Reaction Rates

Reaction Rates
Chemical reactions require varying lengths of time for completion, depending upon the characteristics of the reactants and products and the conditions under which the reaction is taking place. Chemical Kinetics is the study of reaction rates, how reaction rates change under varying conditions and by which mechanism the reaction proceeds.

What factors affect the rate of a reaction?

How does temperature affect the rate of a chemical reaction? When two chemicals react, their molecules have to collide with each other with sufficient energy for the reaction to take place. This is collision theory. The two molecules will only react if they have enough energy. By heating the mixture, you will raise the energy levels of the molecules involved in the reaction. Increasing temperature means the molecules move faster. This is kinetic theory. If your reaction is between atoms rather than molecules you just substitute "atom" for "molecule" in your explanation.
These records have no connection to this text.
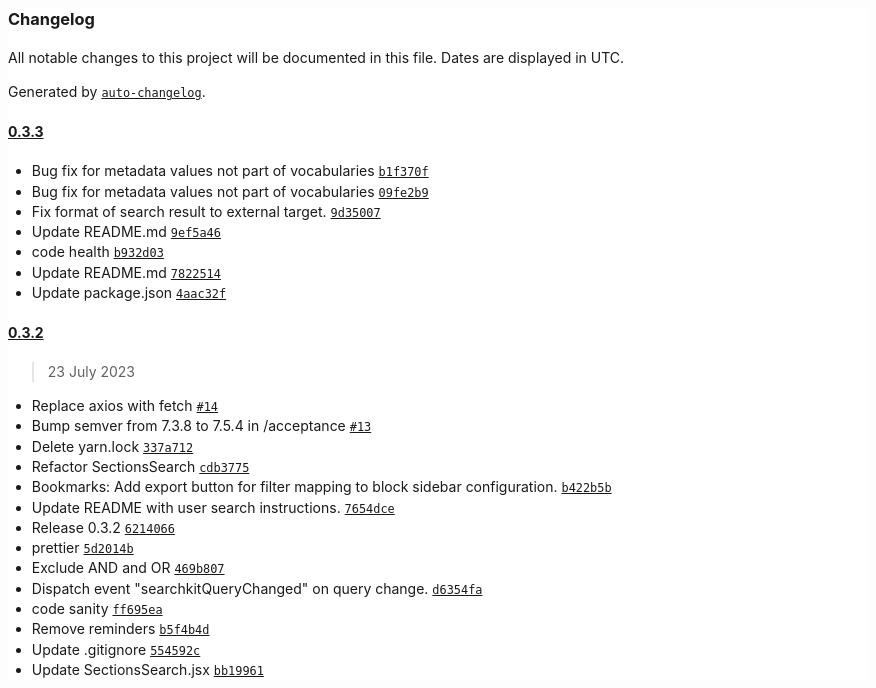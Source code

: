 ### Changelog

All notable changes to this project will be documented in this file. Dates are displayed in UTC.

Generated by [`auto-changelog`](https://github.com/CookPete/auto-changelog).

#### [0.3.3](https://github.com/rohberg/volto-searchkit-block/compare/0.3.2...0.3.3)

- Bug fix for metadata values not part of vocabularies [`b1f370f`](https://github.com/rohberg/volto-searchkit-block/commit/b1f370f7f7bc20e9679ee91a81671e6f41f84445)
- Bug fix for metadata values not part of vocabularies [`09fe2b9`](https://github.com/rohberg/volto-searchkit-block/commit/09fe2b9721639a591c59a19a88084c0e343620c8)
- Fix format of search result to external target. [`9d35007`](https://github.com/rohberg/volto-searchkit-block/commit/9d3500794e8957ea3a44ff34b8b45ad4e7b80319)
- Update README.md [`9ef5a46`](https://github.com/rohberg/volto-searchkit-block/commit/9ef5a4666cb3ef14dd6ad70d558b49524afdb43d)
- code health [`b932d03`](https://github.com/rohberg/volto-searchkit-block/commit/b932d0306af28e359e162db05e1ff771923f2441)
- Update README.md [`7822514`](https://github.com/rohberg/volto-searchkit-block/commit/7822514b3c5377b01ab2b2b1c03d46b148be5120)
- Update package.json [`4aac32f`](https://github.com/rohberg/volto-searchkit-block/commit/4aac32f4a9bc6c4c27a514f17db5144acfb40462)

#### [0.3.2](https://github.com/rohberg/volto-searchkit-block/compare/0.3.1...0.3.2)

> 23 July 2023

- Replace axios with fetch [`#14`](https://github.com/rohberg/volto-searchkit-block/pull/14)
- Bump semver from 7.3.8 to 7.5.4 in /acceptance [`#13`](https://github.com/rohberg/volto-searchkit-block/pull/13)
- Delete yarn.lock [`337a712`](https://github.com/rohberg/volto-searchkit-block/commit/337a712a728c4007c3687ab5cafa7c03c5fd7590)
- Refactor SectionsSearch [`cdb3775`](https://github.com/rohberg/volto-searchkit-block/commit/cdb3775ebd1622e757479386ac207a9195f27718)
- Bookmarks: Add export button for filter mapping to block sidebar configuration. [`b422b5b`](https://github.com/rohberg/volto-searchkit-block/commit/b422b5b4940aed3db062b7dba600035923f59e7d)
- Update README with user search instructions. [`7654dce`](https://github.com/rohberg/volto-searchkit-block/commit/7654dce1a78c2bee0988ac4021551c69aac0dfe2)
- Release 0.3.2 [`6214066`](https://github.com/rohberg/volto-searchkit-block/commit/621406641d43475d4030af9f14aacae86bdca624)
- prettier [`5d2014b`](https://github.com/rohberg/volto-searchkit-block/commit/5d2014b53fb4b0abebfb5b9c1f303c8013eb1f8d)
- Exclude AND and OR [`469b807`](https://github.com/rohberg/volto-searchkit-block/commit/469b807e752be9aba2f682261befb6226e718f1a)
- Dispatch event "searchkitQueryChanged" on query change. [`d6354fa`](https://github.com/rohberg/volto-searchkit-block/commit/d6354fa81d7f4008902066d9666dfba431725ec1)
- code sanity [`ff695ea`](https://github.com/rohberg/volto-searchkit-block/commit/ff695ea5ca2300bbfa0ba6e9e474b615cd840cfe)
- Remove reminders [`b5f4b4d`](https://github.com/rohberg/volto-searchkit-block/commit/b5f4b4da198f21b9fa07f40bae65d6b7c25b84a3)
- Update .gitignore [`554592c`](https://github.com/rohberg/volto-searchkit-block/commit/554592c2a49e59b18a1f5facd6bf1b14f779b34f)
- Update SectionsSearch.jsx [`bb19961`](https://github.com/rohberg/volto-searchkit-block/commit/bb199617b87b352037f9222773257b0b53b775af)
How do catalysts affect the rate of a reaction? Catalysts speed up chemical reactions. Only very minute quantities of the catalyst are required to produce a dramatic change in the rate of the reaction. This is really because the reaction proceeds by a different pathway when the catalyst is present. Adding extra catalyst will make absolutely no difference. There is a whole page on this site devoted to catalysts.

How does concentration affect the rate of a reaction? Increasing the concentration of the reactants will increase the frequency of collisions between the two reactants. So this is collision theory again. When collisions occur, they do not always result in a reaction. If the two colliding molecules have sufficient energy they will react. If reaction is between a substance in solution and a solid, you just vary the concentration of the solution. The experiment is straightforward. If the reaction is between two solutions, you have a slight problem. Do you vary the concentration of one of the reactants or vary the concentration of both? You might find that the rate of reaction is limited by the concentration of the weaker solution, and increasing the concentration of the other makes no difference. What you need to do is fix the concentration of one of the reactants to excess. Now you can increase the concentration of the other solution to produce an increase in the rate of the reaction.
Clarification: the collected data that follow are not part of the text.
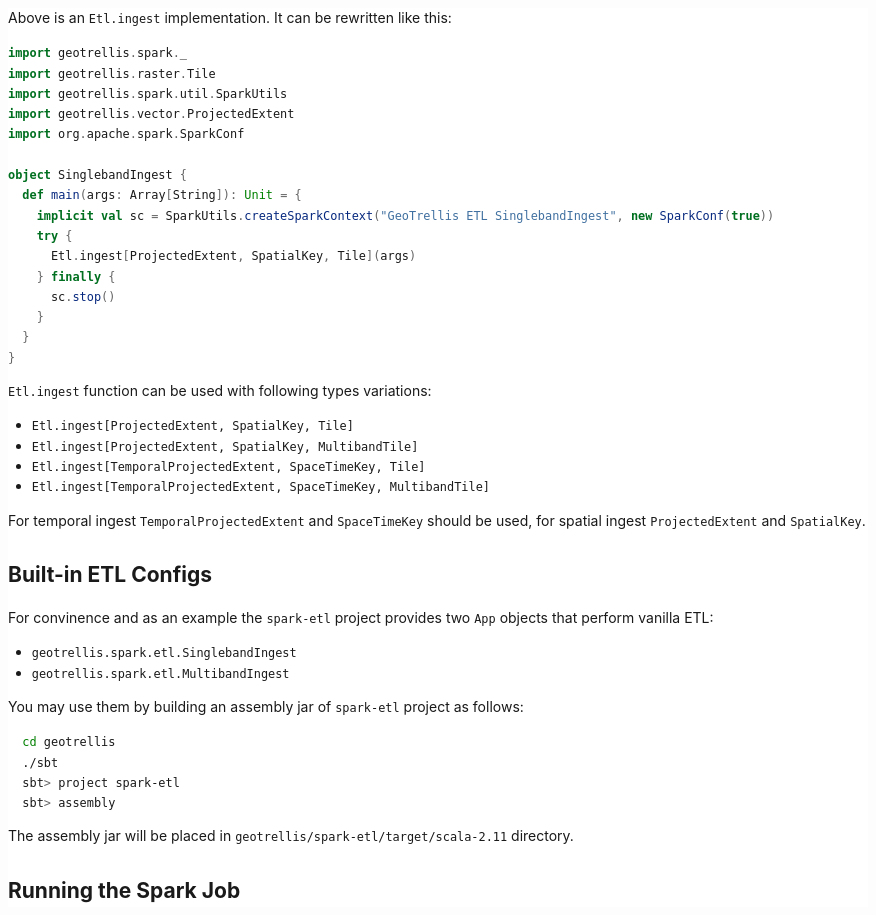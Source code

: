 Above is an `Etl.ingest` implementation. It can be rewritten
like this:

```scala
import geotrellis.spark._
import geotrellis.raster.Tile
import geotrellis.spark.util.SparkUtils
import geotrellis.vector.ProjectedExtent
import org.apache.spark.SparkConf

object SinglebandIngest {
  def main(args: Array[String]): Unit = {
    implicit val sc = SparkUtils.createSparkContext("GeoTrellis ETL SinglebandIngest", new SparkConf(true))
    try {
      Etl.ingest[ProjectedExtent, SpatialKey, Tile](args)
    } finally {
      sc.stop()
    }
  }
}
```

`Etl.ingest` function can be used with following types variations:

-  `Etl.ingest[ProjectedExtent, SpatialKey, Tile]`
-  `Etl.ingest[ProjectedExtent, SpatialKey, MultibandTile]`
-  `Etl.ingest[TemporalProjectedExtent, SpaceTimeKey, Tile]`
-  `Etl.ingest[TemporalProjectedExtent, SpaceTimeKey, MultibandTile]`

For temporal ingest `TemporalProjectedExtent` and `SpaceTimeKey`
should be used, for spatial ingest `ProjectedExtent` and
`SpatialKey`.

## Built-in ETL Configs

For convinence and as an example the `spark-etl` project provides two
`App` objects that perform vanilla ETL:

- `geotrellis.spark.etl.SinglebandIngest`
- `geotrellis.spark.etl.MultibandIngest`

You may use them by building an assembly jar of `spark-etl` project as
follows:

```bash
  cd geotrellis
  ./sbt
  sbt> project spark-etl
  sbt> assembly
```

The assembly jar will be placed in
`geotrellis/spark-etl/target/scala-2.11` directory.

## Running the Spark Job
How does surface area affect a chemical reaction? If one of the reactants is a solid, the surface area of the solid will affect how fast the reaction goes. This is because the two types of molecule can only bump into each other at the liquid solid interface, i.e. on the surface of the solid. So the larger the surface area of the solid, the faster the reaction will be. Smaller particles have a bigger surface area than larger particle for the same mass of solid. There is a simple way to visualize this. Take a loaf of bread and cut it into slices. Each time you cut a new slice, you get an extra surface onto which you can spread butter and jam. The thinner you cut the slices, the more slices you get and so the more butter and jam you can put on them. This is "Bread and Butter Theory". You should have come across the idea in your biology lessons. By chewing your food you increase the surface area so that digestion can go faster.

What affect does pressure have on the reaction between two gasses? You should already know that the atoms or molecules in a gas are very spread out. For the two chemicals to react, there must be collisions between their molecules. By increasing the pressure, you squeeze the molecules together so you will increase the frequency of collisions between them. This is collision theory again. In a diesel engine, compressing the gaseous mixture of air and diesel also increases the temperature enough to produce combustion. Increasing pressure also results in raising the temperature. It is not enough in a petrol engine to produce combustion, so petrol engines need a spark plug. When the petrol air mixture has been compressed, a spark from the plug ignites the mixture. In both cases the reaction (combustion) is very fast. This is because once the reaction has started, heat is produced and this will make it go even faster.